Expression of insulin-like growth factor (IGF) family members in porcine pregnancy.
MedLine Citation:
PMID:  21685713     Owner:  NLM     Status:  MEDLINE    
Prenatal mortality is a prime concern for commercial swine industry in North America. Fetal losses occur throughout gestation but cluster in early (~day20) and mid (~day50) pregnancy. Adequate vascularization of the attachment site has emerged as a key factor contributing to fetal success. Since Insulin-Like Growth Factor (IGF) family members regulate angiogenesis in addition to promoting fetal development and growth, we hypothesized that conceptus success is governed by members of the IGF family. Using quantitative real time PCR, we analyzed expression of IGF family members (IGF-I, IGF-II, IGF-I Receptor (IGF-IR), IGF-IIR and their binding proteins, IGFBPs) in matched maternal and fetal tissues of healthy and arresting conceptuses at gestation days (gd) 20 and 50. IGF-II transcripts were 100 fold increased in both maternal and fetal tissues compared to IGF-I, but receptor transcripts were found in similar abundance irrespective of health status and gestation point.

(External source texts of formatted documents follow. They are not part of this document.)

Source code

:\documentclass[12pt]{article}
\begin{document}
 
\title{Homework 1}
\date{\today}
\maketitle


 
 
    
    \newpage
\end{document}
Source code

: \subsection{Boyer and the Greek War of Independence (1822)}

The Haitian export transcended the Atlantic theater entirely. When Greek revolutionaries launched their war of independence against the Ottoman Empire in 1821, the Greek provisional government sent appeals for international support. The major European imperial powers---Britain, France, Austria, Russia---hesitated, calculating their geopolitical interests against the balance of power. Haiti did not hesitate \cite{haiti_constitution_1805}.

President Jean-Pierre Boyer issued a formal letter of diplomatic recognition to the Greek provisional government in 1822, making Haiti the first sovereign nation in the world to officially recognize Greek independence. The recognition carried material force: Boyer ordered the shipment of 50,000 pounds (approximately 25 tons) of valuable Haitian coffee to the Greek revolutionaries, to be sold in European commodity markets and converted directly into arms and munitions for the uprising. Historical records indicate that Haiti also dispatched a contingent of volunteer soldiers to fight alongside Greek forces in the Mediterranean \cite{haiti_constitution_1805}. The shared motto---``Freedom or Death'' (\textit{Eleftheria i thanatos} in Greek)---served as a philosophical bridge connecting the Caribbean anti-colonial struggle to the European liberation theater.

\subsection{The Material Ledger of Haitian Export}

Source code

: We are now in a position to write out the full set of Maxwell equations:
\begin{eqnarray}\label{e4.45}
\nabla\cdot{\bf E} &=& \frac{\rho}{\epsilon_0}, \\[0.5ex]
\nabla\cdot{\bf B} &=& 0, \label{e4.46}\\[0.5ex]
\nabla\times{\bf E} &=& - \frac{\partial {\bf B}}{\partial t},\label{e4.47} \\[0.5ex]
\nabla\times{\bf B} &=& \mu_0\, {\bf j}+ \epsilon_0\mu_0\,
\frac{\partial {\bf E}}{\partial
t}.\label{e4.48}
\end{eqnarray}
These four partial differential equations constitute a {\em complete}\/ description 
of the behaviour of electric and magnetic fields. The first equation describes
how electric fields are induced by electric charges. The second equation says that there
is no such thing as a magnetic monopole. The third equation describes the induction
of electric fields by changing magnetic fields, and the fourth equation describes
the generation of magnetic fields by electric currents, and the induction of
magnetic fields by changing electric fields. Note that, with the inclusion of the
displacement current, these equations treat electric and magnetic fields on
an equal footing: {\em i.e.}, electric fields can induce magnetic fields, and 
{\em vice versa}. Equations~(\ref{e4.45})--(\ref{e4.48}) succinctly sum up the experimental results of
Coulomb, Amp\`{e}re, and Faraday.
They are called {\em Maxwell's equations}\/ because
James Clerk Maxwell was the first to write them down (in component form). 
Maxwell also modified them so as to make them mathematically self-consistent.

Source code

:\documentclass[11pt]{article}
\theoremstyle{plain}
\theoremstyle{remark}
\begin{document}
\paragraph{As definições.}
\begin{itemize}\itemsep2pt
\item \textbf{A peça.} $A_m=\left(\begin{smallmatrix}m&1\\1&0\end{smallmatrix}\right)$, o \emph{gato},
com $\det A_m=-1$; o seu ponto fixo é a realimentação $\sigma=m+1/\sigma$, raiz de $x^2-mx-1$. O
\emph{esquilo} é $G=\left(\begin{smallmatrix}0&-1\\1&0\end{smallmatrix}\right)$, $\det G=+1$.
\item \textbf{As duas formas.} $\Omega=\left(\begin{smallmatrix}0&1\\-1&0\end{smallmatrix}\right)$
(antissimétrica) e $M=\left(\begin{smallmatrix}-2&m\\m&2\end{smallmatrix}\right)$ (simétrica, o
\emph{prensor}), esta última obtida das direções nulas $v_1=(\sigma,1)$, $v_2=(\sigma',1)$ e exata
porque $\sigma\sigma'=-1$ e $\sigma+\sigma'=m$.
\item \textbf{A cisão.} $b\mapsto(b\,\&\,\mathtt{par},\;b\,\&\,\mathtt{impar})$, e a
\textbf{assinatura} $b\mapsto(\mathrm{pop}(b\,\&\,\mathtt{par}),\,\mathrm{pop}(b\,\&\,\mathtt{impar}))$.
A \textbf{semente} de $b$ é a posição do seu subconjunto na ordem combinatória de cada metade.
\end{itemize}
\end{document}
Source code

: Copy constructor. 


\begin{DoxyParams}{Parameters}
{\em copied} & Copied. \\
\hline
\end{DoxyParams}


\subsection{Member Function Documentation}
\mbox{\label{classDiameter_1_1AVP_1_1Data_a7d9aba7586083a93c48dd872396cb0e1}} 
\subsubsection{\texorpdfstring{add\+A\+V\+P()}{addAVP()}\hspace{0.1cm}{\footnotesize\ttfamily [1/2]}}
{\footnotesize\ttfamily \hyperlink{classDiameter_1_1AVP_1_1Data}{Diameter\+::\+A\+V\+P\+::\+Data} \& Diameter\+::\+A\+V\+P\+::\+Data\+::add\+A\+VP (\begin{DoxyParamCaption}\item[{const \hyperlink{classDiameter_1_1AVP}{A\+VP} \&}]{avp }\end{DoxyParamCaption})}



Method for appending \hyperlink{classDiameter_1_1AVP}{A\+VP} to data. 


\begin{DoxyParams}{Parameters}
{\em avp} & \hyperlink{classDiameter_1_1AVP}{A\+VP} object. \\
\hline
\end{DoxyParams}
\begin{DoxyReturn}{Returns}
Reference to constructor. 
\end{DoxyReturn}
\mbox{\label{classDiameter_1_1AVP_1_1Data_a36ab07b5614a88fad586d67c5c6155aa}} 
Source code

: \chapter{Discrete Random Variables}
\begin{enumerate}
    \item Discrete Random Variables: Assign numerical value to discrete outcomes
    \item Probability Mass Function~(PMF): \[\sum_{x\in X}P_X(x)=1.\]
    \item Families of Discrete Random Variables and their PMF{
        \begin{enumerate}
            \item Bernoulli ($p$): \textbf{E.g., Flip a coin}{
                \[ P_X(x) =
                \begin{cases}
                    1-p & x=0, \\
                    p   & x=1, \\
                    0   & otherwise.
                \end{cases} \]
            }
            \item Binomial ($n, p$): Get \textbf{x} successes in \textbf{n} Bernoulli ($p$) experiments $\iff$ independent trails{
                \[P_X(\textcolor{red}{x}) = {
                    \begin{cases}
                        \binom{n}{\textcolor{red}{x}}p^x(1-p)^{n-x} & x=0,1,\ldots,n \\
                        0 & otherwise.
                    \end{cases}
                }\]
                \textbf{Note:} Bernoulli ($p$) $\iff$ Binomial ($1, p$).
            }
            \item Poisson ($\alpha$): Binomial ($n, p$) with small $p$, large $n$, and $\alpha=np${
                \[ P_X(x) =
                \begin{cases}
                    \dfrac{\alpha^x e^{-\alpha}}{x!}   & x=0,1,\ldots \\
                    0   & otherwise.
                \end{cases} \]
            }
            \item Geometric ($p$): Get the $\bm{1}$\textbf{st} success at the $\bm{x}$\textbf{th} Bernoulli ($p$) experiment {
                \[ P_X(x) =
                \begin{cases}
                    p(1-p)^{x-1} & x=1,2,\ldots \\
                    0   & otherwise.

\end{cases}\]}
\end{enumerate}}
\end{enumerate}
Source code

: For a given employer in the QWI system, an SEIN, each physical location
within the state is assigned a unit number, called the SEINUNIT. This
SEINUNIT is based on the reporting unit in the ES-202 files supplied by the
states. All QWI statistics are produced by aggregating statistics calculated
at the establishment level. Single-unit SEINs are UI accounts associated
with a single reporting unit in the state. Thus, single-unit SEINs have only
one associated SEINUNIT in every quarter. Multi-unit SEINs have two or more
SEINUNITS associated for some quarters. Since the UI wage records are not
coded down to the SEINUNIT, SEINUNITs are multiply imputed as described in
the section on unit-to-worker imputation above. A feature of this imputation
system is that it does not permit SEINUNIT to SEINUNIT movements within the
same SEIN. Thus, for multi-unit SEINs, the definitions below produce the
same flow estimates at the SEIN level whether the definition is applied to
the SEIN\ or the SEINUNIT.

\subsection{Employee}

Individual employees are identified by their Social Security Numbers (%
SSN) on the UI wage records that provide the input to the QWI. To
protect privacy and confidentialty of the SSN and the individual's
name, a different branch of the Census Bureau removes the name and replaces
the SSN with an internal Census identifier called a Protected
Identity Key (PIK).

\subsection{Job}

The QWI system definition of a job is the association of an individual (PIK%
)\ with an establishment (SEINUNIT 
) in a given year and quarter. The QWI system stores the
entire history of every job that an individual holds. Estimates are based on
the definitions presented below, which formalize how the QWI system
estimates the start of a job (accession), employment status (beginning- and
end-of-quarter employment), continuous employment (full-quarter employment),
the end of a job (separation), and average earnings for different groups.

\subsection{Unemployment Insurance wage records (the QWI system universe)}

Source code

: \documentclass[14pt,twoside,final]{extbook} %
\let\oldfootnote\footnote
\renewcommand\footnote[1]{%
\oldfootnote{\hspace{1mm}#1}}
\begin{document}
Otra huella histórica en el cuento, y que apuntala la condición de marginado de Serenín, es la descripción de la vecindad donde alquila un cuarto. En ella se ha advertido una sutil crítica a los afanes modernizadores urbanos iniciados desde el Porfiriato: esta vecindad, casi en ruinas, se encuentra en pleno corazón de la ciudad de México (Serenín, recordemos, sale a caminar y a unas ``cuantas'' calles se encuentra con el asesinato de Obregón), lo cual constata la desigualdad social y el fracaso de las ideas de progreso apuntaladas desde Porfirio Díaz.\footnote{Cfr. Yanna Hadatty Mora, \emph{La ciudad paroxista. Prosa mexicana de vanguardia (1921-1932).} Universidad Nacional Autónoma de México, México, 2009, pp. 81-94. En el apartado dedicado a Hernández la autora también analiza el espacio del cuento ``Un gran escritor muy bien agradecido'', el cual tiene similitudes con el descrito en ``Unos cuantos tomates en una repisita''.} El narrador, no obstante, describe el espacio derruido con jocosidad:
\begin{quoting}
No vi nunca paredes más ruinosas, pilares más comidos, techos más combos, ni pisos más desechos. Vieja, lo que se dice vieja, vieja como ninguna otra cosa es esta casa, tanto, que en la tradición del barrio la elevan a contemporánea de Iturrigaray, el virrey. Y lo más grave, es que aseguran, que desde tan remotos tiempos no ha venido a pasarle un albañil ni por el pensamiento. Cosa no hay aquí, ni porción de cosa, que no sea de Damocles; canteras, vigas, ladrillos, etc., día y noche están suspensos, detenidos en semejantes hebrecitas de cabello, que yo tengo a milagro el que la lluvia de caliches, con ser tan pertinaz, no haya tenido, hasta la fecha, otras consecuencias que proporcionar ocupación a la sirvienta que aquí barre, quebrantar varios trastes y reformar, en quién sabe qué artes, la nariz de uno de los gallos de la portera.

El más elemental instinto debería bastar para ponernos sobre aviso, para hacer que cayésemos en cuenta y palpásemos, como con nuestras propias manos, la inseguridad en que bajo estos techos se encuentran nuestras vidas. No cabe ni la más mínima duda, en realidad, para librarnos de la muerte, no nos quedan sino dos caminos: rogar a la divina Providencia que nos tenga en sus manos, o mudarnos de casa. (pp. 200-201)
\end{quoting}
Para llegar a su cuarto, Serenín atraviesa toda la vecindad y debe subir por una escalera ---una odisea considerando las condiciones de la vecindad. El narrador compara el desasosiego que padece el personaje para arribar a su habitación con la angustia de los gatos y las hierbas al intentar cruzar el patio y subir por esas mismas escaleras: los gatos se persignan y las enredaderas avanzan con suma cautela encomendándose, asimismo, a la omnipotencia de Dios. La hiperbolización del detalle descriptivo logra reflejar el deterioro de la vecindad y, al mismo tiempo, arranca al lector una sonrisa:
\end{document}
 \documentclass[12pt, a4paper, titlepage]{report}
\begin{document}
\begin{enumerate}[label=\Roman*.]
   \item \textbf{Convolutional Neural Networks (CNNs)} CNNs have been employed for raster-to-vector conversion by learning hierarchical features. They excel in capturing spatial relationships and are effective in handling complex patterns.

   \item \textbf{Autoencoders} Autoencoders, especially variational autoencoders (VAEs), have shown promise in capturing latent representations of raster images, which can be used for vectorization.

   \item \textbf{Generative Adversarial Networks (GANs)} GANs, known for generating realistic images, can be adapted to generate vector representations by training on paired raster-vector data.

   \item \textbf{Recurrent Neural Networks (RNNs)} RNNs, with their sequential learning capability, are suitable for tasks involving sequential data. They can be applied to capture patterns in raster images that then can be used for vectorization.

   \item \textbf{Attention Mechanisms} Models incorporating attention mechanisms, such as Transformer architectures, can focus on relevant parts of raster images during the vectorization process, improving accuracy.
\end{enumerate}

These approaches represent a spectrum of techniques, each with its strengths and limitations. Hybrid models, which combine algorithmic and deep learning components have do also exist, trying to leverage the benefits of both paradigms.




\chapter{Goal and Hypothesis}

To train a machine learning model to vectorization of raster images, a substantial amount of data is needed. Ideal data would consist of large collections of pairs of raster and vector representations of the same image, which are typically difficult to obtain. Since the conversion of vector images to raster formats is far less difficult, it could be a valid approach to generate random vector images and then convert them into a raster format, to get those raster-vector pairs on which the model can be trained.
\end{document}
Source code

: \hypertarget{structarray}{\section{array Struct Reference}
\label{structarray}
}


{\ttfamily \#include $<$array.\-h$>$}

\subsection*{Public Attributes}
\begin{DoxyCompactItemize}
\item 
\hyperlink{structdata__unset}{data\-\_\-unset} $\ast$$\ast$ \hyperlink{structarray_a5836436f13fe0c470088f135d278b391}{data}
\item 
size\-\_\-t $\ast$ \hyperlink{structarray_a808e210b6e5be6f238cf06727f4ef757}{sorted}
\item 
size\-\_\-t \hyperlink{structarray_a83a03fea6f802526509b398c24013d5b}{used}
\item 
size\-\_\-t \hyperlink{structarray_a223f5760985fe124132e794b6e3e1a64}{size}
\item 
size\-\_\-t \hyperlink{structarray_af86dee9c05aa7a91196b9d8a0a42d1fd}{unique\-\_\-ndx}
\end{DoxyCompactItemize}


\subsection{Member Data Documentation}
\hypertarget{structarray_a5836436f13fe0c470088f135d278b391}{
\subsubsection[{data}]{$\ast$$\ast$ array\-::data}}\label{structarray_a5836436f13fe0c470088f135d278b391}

IGFBP3 was the most abundantly transcribed of the binding proteins. Using immunohistochemistry we confirmed the expression of IGF family members in maternal luminal and glandular epithelial cells, the endothelium of blood vessels and some scattered stromal cells. Our results suggest that IGF-I and II and their receptors are differentially expressed at the maternal and fetal components of the attachment site.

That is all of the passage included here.